Ces entassements de gravats sont apparemment l’antithèse de ce que Hitler et Speer entendaient par « ruine de valeur » ou « valeur de ruine ». En même temps, je ne suis pas sûr que ce qui m’a fait sauter par-dessus les grilles de ces sites ne soit pas une version, peut-être plus consciente ou plus « dé-construite », d’une pareille attirance pour la ruine en soi. Bien sûr, il ne s’agit pas là de la pathétique nostalgie pour un monde méditerranéen qui pouvait se prévaloir d’une histoire ancienne et d’un passé monumental, nostalgie qui poussa nombre d’aristocrates allemands à se faire construire des Künstliche Ruine (ruines artificielles) de bois et de plâtre peints dans les parcs de leurs châteaux. Mais cette fascination pour la ruine romantique, bien évidente dans le texte de Speer, et qui lui vient tout droit du XVIIIème siècle, est typique de ces natures rationnelles qui croient à une durée des choses et qui misent sur leur propre persistance dans le futur.

A ce propos, il est peut-être intéressant de savoir que le Zeppelinfeld de Speer, « la plus grande tribune du monde », qui accueillait des défilés de 100 000 membres de son parti, est aujourd’hui — quoique dépouillé des marques plus évidentes de sa fonction originelle comme les colonnades et l’aigle gigantesque — un parc de loisirs où ont lieu des courses de voitures ou des concerts rock en plein air.

T-03. Sentimentalisierung ist Verbrechen

« L’art ne trouve pas son fondement dans le temps, mais uniquement dans les peuples... » (Hitler, 1937)

« L’artiste qui croit devoir peindre pour son temps ou pour servir le goût du temps n’a pas compris le Führer. La mise du jeu est pour l’éternité ! Créer l’éternel à partir du temporel, voilà le sens de toute entreprise humaine. » (Baldur von Schirach, 1941)

Les Balilla (du nom d’un jeune Génois qui, en lançant une première pierre, donna le signal de l’insurrection contre les occupants autrichiens, en 1746) étaient les enfants âgés de six à douze ans encadrés par les nombreuses formations paramilitaires du fascisme italien (entre trois et six ans on était Figlio della Lupa ; entre treize et dix-huit on était Avanguardista ; à partir de dix-huit on était Giovane Italiano).
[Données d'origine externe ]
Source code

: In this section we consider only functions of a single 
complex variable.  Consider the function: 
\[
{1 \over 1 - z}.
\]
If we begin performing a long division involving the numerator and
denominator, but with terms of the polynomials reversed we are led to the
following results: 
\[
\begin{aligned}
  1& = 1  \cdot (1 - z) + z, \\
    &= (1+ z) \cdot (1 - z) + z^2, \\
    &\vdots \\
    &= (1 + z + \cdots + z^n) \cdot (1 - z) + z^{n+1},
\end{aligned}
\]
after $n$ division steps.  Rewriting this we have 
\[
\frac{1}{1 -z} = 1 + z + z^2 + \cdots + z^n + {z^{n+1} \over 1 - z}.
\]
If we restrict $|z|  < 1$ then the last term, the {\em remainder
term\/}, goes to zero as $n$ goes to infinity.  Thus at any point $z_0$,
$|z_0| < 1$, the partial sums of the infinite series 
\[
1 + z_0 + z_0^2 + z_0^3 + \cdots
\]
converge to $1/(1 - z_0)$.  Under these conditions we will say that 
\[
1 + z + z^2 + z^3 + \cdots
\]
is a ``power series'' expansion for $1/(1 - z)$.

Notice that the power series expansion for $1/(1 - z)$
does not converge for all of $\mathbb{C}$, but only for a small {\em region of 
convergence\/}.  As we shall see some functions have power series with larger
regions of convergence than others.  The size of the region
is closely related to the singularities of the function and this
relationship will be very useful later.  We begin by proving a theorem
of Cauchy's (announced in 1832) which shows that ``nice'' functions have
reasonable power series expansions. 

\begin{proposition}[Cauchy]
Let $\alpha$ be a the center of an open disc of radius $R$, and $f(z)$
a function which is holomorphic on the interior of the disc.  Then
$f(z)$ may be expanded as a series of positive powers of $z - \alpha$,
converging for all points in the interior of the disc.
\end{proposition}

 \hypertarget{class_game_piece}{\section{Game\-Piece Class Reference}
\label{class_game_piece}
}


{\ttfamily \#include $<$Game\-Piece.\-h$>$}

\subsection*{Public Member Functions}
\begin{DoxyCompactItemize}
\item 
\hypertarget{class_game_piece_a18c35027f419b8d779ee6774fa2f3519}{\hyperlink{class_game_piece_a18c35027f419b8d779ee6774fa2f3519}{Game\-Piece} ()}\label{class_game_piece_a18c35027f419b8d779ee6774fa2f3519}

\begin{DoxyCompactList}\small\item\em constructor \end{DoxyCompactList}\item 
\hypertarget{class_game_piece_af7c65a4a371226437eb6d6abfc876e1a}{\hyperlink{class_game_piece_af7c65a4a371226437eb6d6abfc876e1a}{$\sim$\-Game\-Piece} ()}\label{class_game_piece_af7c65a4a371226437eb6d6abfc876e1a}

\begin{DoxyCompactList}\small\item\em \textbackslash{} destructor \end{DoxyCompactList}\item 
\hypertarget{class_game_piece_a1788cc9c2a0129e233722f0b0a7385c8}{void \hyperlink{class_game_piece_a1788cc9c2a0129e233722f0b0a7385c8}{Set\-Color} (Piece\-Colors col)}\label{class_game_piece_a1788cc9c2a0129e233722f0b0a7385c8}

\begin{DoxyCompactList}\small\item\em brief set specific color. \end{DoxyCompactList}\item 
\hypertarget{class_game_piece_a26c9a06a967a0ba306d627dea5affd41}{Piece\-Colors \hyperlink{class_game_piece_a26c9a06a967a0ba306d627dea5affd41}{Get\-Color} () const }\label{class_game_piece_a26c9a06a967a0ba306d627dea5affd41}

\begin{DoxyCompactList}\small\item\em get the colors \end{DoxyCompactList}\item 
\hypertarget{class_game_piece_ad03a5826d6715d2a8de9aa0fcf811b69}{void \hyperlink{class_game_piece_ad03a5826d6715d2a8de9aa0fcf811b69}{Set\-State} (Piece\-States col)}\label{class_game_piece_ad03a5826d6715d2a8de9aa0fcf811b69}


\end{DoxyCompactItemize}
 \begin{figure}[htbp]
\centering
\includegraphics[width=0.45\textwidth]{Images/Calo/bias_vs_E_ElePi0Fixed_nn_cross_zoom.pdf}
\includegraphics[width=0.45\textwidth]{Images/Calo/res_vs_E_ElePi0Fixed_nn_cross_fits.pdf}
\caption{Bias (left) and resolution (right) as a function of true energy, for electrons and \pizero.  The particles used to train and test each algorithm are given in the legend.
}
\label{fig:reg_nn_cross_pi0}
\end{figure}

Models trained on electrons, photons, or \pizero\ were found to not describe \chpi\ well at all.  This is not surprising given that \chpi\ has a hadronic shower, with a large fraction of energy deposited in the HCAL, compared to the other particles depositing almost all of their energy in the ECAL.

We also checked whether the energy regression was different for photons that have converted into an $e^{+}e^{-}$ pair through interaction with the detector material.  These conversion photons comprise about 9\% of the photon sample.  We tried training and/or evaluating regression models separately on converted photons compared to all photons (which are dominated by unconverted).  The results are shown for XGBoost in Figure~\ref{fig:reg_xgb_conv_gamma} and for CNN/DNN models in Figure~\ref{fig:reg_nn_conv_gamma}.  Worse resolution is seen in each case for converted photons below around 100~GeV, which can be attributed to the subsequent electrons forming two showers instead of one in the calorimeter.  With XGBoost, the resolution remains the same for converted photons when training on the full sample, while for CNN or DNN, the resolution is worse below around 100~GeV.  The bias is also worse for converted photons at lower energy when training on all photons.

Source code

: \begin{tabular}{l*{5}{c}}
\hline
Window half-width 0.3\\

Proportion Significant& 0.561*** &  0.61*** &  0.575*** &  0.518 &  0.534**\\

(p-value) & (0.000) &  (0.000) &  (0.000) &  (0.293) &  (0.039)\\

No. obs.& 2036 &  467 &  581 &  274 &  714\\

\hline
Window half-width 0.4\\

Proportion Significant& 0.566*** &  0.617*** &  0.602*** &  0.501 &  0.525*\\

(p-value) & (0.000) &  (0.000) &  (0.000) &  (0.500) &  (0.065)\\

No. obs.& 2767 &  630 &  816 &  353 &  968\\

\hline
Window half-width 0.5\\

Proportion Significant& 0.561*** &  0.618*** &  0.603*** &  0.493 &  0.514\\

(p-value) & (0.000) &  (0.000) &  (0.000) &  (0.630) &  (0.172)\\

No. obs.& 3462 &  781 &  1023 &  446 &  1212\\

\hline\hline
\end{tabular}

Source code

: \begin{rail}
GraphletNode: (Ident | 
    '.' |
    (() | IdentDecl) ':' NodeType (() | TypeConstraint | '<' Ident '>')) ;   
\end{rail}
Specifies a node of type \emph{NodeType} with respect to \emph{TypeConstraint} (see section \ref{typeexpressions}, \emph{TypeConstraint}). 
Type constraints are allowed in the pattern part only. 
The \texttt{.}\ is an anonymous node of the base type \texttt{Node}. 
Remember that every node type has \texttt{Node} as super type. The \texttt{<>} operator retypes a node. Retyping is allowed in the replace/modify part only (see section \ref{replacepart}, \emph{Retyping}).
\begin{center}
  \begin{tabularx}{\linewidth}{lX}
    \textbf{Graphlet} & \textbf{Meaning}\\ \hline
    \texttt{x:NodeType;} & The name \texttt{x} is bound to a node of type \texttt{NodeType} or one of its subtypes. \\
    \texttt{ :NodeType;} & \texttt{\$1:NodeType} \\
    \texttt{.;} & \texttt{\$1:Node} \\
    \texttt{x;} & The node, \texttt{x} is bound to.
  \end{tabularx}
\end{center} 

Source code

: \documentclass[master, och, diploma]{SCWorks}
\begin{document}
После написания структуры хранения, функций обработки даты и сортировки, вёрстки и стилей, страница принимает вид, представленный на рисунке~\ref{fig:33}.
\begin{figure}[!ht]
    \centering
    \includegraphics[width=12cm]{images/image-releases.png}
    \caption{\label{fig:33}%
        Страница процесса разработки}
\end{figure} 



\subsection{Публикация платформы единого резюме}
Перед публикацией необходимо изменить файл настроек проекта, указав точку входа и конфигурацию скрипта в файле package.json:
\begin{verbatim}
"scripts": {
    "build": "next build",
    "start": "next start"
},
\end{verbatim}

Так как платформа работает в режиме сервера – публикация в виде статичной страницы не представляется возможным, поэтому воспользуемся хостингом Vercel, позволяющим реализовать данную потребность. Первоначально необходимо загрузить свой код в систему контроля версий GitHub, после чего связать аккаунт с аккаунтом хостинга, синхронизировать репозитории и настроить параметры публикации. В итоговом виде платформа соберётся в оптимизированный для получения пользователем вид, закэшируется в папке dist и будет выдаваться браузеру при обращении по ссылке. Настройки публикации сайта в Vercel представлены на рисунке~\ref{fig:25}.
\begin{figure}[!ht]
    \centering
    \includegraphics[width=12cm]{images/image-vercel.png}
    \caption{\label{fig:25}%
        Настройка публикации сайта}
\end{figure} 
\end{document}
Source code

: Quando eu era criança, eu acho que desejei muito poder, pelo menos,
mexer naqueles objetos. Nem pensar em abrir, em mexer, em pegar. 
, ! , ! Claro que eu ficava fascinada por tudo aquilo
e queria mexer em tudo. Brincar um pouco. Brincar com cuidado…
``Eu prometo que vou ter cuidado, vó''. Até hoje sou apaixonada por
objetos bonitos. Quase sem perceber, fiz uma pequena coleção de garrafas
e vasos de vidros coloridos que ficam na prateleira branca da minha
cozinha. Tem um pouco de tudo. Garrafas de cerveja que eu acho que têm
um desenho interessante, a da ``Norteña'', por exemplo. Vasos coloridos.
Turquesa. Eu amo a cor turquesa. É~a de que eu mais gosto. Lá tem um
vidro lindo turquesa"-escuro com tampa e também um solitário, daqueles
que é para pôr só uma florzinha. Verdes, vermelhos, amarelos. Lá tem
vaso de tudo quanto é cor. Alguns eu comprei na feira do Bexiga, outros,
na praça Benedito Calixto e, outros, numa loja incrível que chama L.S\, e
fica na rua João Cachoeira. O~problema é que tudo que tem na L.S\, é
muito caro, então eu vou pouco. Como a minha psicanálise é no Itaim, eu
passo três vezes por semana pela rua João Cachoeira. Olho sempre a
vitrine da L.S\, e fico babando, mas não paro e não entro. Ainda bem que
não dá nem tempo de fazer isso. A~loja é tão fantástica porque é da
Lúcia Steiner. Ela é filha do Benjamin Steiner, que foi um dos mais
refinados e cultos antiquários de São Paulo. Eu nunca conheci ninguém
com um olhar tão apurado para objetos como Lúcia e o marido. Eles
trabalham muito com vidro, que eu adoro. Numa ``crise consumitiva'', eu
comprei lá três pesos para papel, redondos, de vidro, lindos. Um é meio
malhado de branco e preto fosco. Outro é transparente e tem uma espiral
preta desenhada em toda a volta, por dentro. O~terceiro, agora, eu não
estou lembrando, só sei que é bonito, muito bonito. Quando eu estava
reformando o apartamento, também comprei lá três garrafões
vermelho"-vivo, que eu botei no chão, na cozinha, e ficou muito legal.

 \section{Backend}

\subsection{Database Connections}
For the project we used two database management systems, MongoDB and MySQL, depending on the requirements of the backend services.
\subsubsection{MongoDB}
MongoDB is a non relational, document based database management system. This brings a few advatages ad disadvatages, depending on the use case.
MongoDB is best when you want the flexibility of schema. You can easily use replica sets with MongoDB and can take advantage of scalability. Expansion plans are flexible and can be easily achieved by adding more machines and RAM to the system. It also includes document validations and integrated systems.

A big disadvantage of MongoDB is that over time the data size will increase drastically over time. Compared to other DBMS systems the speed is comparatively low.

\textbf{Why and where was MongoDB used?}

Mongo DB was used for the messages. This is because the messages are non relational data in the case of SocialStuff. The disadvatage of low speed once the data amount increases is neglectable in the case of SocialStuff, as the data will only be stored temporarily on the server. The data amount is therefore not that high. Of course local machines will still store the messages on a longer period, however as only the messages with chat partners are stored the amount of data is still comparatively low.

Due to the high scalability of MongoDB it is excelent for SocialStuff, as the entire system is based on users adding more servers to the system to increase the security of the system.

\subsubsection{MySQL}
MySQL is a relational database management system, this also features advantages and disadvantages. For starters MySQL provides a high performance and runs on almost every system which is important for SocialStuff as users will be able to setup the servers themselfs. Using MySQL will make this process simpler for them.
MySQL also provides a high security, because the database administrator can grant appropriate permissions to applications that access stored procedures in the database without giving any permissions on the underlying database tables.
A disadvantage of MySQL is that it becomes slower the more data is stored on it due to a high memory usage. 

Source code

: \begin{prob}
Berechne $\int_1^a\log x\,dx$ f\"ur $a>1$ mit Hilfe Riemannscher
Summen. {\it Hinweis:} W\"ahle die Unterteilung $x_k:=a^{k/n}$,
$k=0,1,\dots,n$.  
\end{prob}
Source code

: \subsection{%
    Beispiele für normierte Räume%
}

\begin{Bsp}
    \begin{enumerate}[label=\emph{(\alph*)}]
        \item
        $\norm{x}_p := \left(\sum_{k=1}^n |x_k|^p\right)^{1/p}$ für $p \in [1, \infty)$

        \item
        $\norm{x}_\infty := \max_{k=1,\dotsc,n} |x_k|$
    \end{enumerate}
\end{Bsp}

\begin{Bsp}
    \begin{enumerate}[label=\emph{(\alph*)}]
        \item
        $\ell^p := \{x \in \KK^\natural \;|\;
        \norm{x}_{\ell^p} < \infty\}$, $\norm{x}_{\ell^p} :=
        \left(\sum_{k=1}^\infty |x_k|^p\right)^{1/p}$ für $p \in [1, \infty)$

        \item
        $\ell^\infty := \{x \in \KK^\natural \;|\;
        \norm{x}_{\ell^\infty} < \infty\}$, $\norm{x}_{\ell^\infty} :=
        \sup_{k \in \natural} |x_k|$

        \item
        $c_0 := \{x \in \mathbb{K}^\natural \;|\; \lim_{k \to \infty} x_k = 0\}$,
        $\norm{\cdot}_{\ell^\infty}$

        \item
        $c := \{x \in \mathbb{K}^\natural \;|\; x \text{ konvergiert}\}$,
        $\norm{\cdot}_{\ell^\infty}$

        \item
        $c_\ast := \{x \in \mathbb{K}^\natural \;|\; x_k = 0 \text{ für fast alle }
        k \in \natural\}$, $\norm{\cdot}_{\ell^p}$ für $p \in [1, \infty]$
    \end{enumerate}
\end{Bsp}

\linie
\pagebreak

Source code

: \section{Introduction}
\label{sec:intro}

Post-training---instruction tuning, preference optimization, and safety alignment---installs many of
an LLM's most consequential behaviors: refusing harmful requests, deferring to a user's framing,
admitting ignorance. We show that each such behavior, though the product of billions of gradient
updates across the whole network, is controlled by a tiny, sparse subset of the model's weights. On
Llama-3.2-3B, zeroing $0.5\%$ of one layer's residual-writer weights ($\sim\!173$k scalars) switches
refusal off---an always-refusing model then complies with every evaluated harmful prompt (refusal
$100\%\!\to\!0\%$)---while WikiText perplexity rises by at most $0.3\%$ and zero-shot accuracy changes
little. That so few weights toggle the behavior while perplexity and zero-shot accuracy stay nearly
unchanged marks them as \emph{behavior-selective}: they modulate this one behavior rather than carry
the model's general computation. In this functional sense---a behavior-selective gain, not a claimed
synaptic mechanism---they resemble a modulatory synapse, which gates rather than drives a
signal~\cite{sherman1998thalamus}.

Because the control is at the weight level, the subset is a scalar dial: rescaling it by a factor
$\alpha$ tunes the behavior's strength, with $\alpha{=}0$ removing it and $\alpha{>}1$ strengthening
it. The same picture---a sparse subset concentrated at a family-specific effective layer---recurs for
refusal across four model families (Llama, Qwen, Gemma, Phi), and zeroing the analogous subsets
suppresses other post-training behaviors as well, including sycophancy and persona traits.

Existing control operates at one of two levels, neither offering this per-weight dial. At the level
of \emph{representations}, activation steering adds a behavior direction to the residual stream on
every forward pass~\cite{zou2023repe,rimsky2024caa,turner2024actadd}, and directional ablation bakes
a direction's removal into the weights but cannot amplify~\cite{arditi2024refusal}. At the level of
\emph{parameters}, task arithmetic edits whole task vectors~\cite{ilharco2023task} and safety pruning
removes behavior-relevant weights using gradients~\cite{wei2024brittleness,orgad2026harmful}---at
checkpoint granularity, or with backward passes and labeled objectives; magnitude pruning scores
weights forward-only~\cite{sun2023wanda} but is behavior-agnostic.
Dans la pose photographique (bien entendu, toute photographie « isole » et « iconise » son sujet), l’enfant est « promis », consigné par les adultes qui en ont la responsabilité, au régime qui lui garantira l’avenir dans lequel il est ainsi inscrit. En témoignent les trois variantes sur le thème que nous vous proposons à la page précédente : enfant en uniforme qui fait le geste fasciste ; enfant en uniforme avec gourdin ; enfant en uniforme avec portrait du Duce.

Cette tendresse dans l’acte de placer le bambin devant l’objectif photographique, qui est finalement celle avec laquelle nous prenons nos fils en photo, est assortie d’une menace : ce gamin, qui est déjà un soldat, sera dans le camp des vainqueurs. Son uniforme le protège déjà, tout en lui imposant les repères symboliques et idéologiques de sa vie d’adulte. En même temps, nous savons que ce père qui, avec toute la fierté du monde, a amené son fils au studio photographique du coin, est un Abraham qui utilise l’objectif au lieu du couteau sacrificiel : « This child is dying », dirait Chris Fynsk (Infant Figures, Stanford 2000, pp. 49-130).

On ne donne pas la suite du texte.